Katrina Lenk on The Fresh Reimagining of Sondheim’s Company

In recent years, Katrina Lenk has gained the attention of Broadway audiences — and a Tony Award. She originated roles in daring new works that premiered Off-Broadway and in regional theater — respectively, the musical The Band’s Visit, her Tony winner, and the play (with music) Indecent — and come spring, she will introduce another new role, this time in a revival of a nearly 50-year-old classic.

The show is Stephen Sondheim and George Furth’s Company. It was first unveiled on Broadway in 1970, and is now set to begin performances March 2 and open March 22 — Sondheim’s 90th birthday — at the Bernard B. Jacobs Theatre. The new production, which originated in London, is helmed by British director Marianne Elliott, whose acclaimed imports include War Horse, The Curious Incident of the Dog in the Night-Time, and 2018’s starry revival of Angels in America. And the director’s updates include fresh twists on gender and sexuality in the musical’s groundbreaking account of relationship issues.

Lenk, who costars with Patti LuPone (reprising her Olivier Award–winning performance from the West End), plays Bobbie, a female reimagining of Bobby, the original’s confirmed bachelor. Lenk’s Bobbie prepares to ring in her 35th birthday with “those good and crazy people, my married friends.”

Lenk, a viola player as well as an actress and singer who majored in music and minored in musical theater at Northwestern University, has actually never seen a production of Company. Though, not surprisingly, she has been well acquainted with Sondheim’s music since her youth. “I can’t even tell you when I first became aware of him, because he’s so much in the musical world,” she says. “I think ‘Send in the Clowns’ was the first song of his that I heard; my mother loved it, and we’d listen to it on the radio. And then we studied him in college, of course. I’ve always been a big fan.”

To ready herself for Bobbie, who gets to sing other standards such as “Side by Side by Side” and the soaring “Being Alive,” Lenk has been doing research, reading essays by contemporary female writers. Elliott’s production is set in the present, Lenk notes: “There are references to cell phones and text messages. I wanted to look at what it means to be a woman in America right now. I don’t get to do that often, as I’m often cast in projects that are looking back at another time or looking elsewhere. It’s actually really challenging to investigate what it means to be here now, rather than playing someone living in the ’40s, or in another country. I’m looking at fiction and nonfiction, autobiographies, just reading other people’s reflections.”

Specifically, Lenk is considering “what we think when we see a woman who is in her mid- to late-30s who isn’t with someone.
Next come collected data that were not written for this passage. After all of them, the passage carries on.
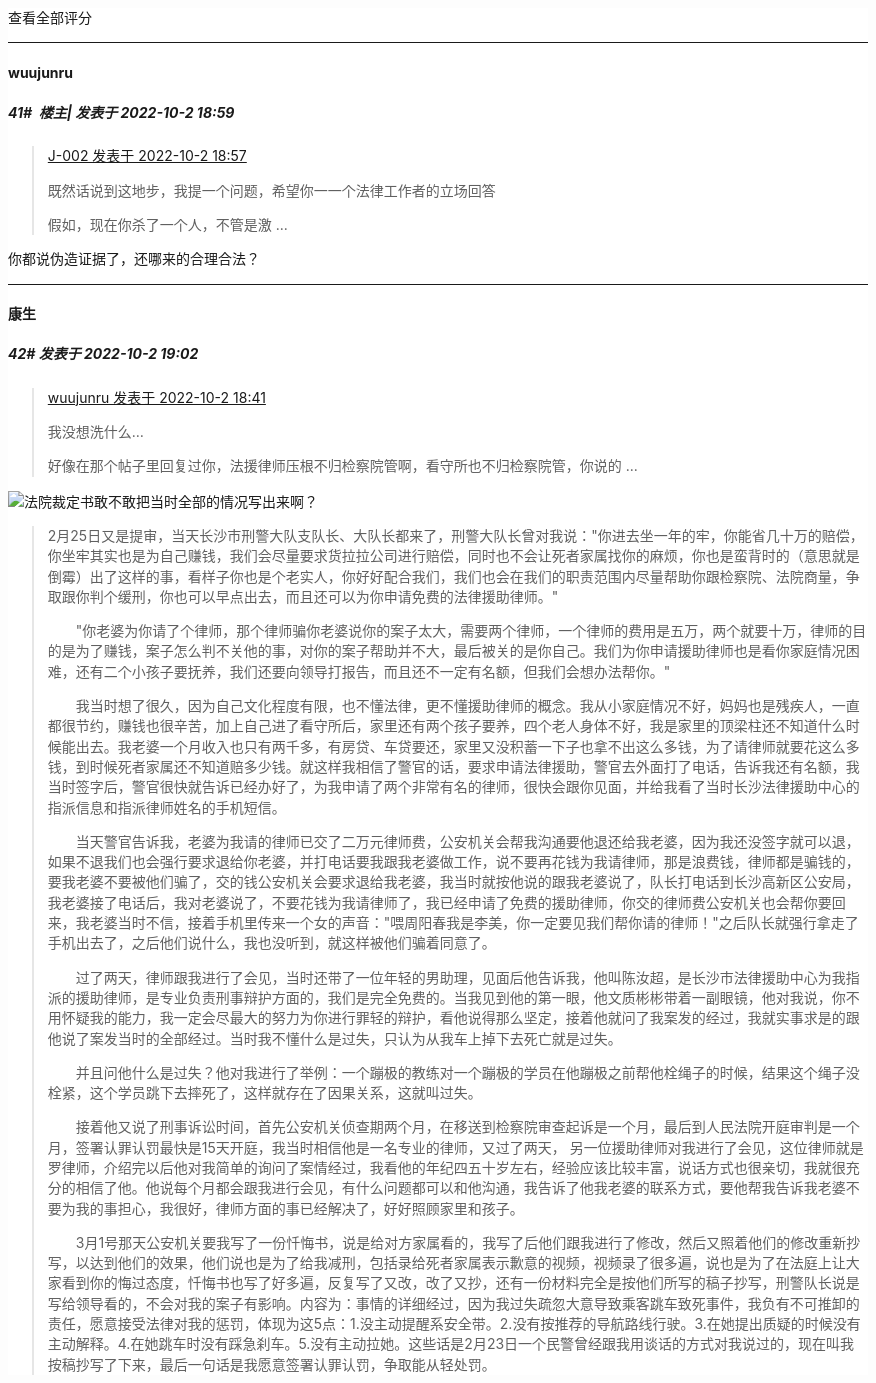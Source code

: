 查看全部评分

*****

####  wuujunru  
##### 41#         楼主| 发表于 2022-10-2 18:59

<blockquote><a href="httphttps://bbs.saraba1st.com/2b/forum.php?mod=redirect&amp;goto=findpost&amp;pid=57733814&amp;ptid=2097751" target="_blank">J-002 发表于 2022-10-2 18:57</a>

既然话说到这地步，我提一个问题，希望你一一个法律工作者的立场回答

假如，现在你杀了一个人，不管是激 ...</blockquote>
你都说伪造证据了，还哪来的合理合法？

*****

####  康生  
##### 42#       发表于 2022-10-2 19:02

<blockquote><a href="httphttps://bbs.saraba1st.com/2b/forum.php?mod=redirect&amp;goto=findpost&amp;pid=57733561&amp;ptid=2097751" target="_blank">wuujunru 发表于 2022-10-2 18:41</a>

我没想洗什么…

好像在那个帖子里回复过你，法援律师压根不归检察院管啊，看守所也不归检察院管，你说的 ...</blockquote>
<img src="https://static.saraba1st.com/image/smiley/face2017/245.png" referrerpolicy="no-referrer">法院裁定书敢不敢把当时全部的情况写出来啊？
 <blockquote>2月25日又是提审，当天长沙市刑警大队支队长、大队长都来了，刑警大队长曾对我说："你进去坐一年的牢，你能省几十万的赔偿，你坐牢其实也是为自己赚钱，我们会尽量要求货拉拉公司进行赔偿，同时也不会让死者家属找你的麻烦，你也是蛮背时的（意思就是倒霉）出了这样的事，看样子你也是个老实人，你好好配合我们，我们也会在我们的职责范围内尽量帮助你跟检察院、法院商量，争取跟你判个缓刑，你也可以早点出去，而且还可以为你申请免费的法律援助律师。"

　　"你老婆为你请了个律师，那个律师骗你老婆说你的案子太大，需要两个律师，一个律师的费用是五万，两个就要十万，律师的目的是为了赚钱，案子怎么判不关他的事，对你的案子帮助并不大，最后被关的是你自己。我们为你申请援助律师也是看你家庭情况困难，还有二个小孩子要抚养，我们还要向领导打报告，而且还不一定有名额，但我们会想办法帮你。"

　　我当时想了很久，因为自己文化程度有限，也不懂法律，更不懂援助律师的概念。我从小家庭情况不好，妈妈也是残疾人，一直都很节约，赚钱也很辛苦，加上自己进了看守所后，家里还有两个孩子要养，四个老人身体不好，我是家里的顶梁柱还不知道什么时候能出去。我老婆一个月收入也只有两千多，有房贷、车贷要还，家里又没积蓄一下子也拿不出这么多钱，为了请律师就要花这么多钱，到时候死者家属还不知道赔多少钱。就这样我相信了警官的话，要求申请法律援助，警官去外面打了电话，告诉我还有名额，我当时签字后，警官很快就告诉已经办好了，为我申请了两个非常有名的律师，很快会跟你见面，并给我看了当时长沙法律援助中心的指派信息和指派律师姓名的手机短信。

　　当天警官告诉我，老婆为我请的律师已交了二万元律师费，公安机关会帮我沟通要他退还给我老婆，因为我还没签字就可以退，如果不退我们也会强行要求退给你老婆，并打电话要我跟我老婆做工作，说不要再花钱为我请律师，那是浪费钱，律师都是骗钱的，要我老婆不要被他们骗了，交的钱公安机关会要求退给我老婆，我当时就按他说的跟我老婆说了，队长打电话到长沙高新区公安局，我老婆接了电话后，我对老婆说了，不要花钱为我请律师了，我已经申请了免费的援助律师，你交的律师费公安机关也会帮你要回来，我老婆当时不信，接着手机里传来一个女的声音："喂周阳春我是李美，你一定要见我们帮你请的律师！"之后队长就强行拿走了手机出去了，之后他们说什么，我也没听到，就这样被他们骗着同意了。

　　过了两天，律师跟我进行了会见，当时还带了一位年轻的男助理，见面后他告诉我，他叫陈汝超，是长沙市法律援助中心为我指派的援助律师，是专业负责刑事辩护方面的，我们是完全免费的。当我见到他的第一眼，他文质彬彬带着一副眼镜，他对我说，你不用怀疑我的能力，我一定会尽最大的努力为你进行罪轻的辩护，看他说得那么坚定，接着他就问了我案发的经过，我就实事求是的跟他说了案发当时的全部经过。当时我不懂什么是过失，只认为从我车上掉下去死亡就是过失。

　　并且问他什么是过失？他对我进行了举例：一个蹦极的教练对一个蹦极的学员在他蹦极之前帮他栓绳子的时候，结果这个绳子没栓紧，这个学员跳下去摔死了，这样就存在了因果关系，这就叫过失。

　　接着他又说了刑事诉讼时间，首先公安机关侦查期两个月，在移送到检察院审查起诉是一个月，最后到人民法院开庭审判是一个月，签署认罪认罚最快是15天开庭，我当时相信他是一名专业的律师，又过了两天， 另一位援助律师对我进行了会见，这位律师就是罗律师，介绍完以后他对我简单的询问了案情经过，我看他的年纪四五十岁左右，经验应该比较丰富，说话方式也很亲切，我就很充分的相信了他。他说每个月都会跟我进行会见，有什么问题都可以和他沟通，我告诉了他我老婆的联系方式，要他帮我告诉我老婆不要为我的事担心，我很好，律师方面的事已经解决了，好好照顾家里和孩子。

　　3月1号那天公安机关要我写了一份忏悔书，说是给对方家属看的，我写了后他们跟我进行了修改，然后又照着他们的修改重新抄写，以达到他们的效果，他们说也是为了给我减刑，包括录给死者家属表示歉意的视频，视频录了很多遍，说也是为了在法庭上让大家看到你的悔过态度，忏悔书也写了好多遍，反复写了又改，改了又抄，还有一份材料完全是按他们所写的稿子抄写，刑警队长说是写给领导看的，不会对我的案子有影响。内容为：事情的详细经过，因为我过失疏忽大意导致乘客跳车致死事件，我负有不可推卸的责任，愿意接受法律对我的惩罚，体现为这5点：1.没主动提醒系安全带。2.没有按推荐的导航路线行驶。3.在她提出质疑的时候没有主动解释。4.在她跳车时没有踩急刹车。5.没有主动拉她。这些话是2月23日一个民警曾经跟我用谈话的方式对我说过的，现在叫我按稿抄写了下来，最后一句话是我愿意签署认罪认罚，争取能从轻处罚。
How do we feel about that? How does she feel about that?” She continues: “I won’t say too much about my personal experience, but whenever you’re single, there seems to be this urge felt by everyone around you, or by society, to ask why you’re not with someone. Not everyone feels that, which is great, and part of it is just that human connection seems so essential. You ask, How much of this pressure is reasonable?”

Though rehearsals don’t start until January, Lenk is also “sneakily working on the music,” she hints. “There’s the pure, unadulterated challenge of singing it, and it’s so exciting to sing songs that, growing up as a woman in musical theater, I never thought I’d get to sing.” She adds, “It’s fascinating how a role written for a man in the ’70s can be so relevant today, and to reflect on how some things are different and some are universally challenging, and some are specifically challenging for women. I like that Bobbie is strong and independent and self-sufficient; she’s also complicated, and mysterious. There’s a lot going on under the surface, and I look forward to exploring that.”

And, it goes without saying, to being in the company that Company will provide her. “To get to work with Marianne Elliott and Stephen Sondheim and this brilliant creative team and ridiculously talented cast — like, what is happening? I can’t believe it. I guess I’m just really humbled.”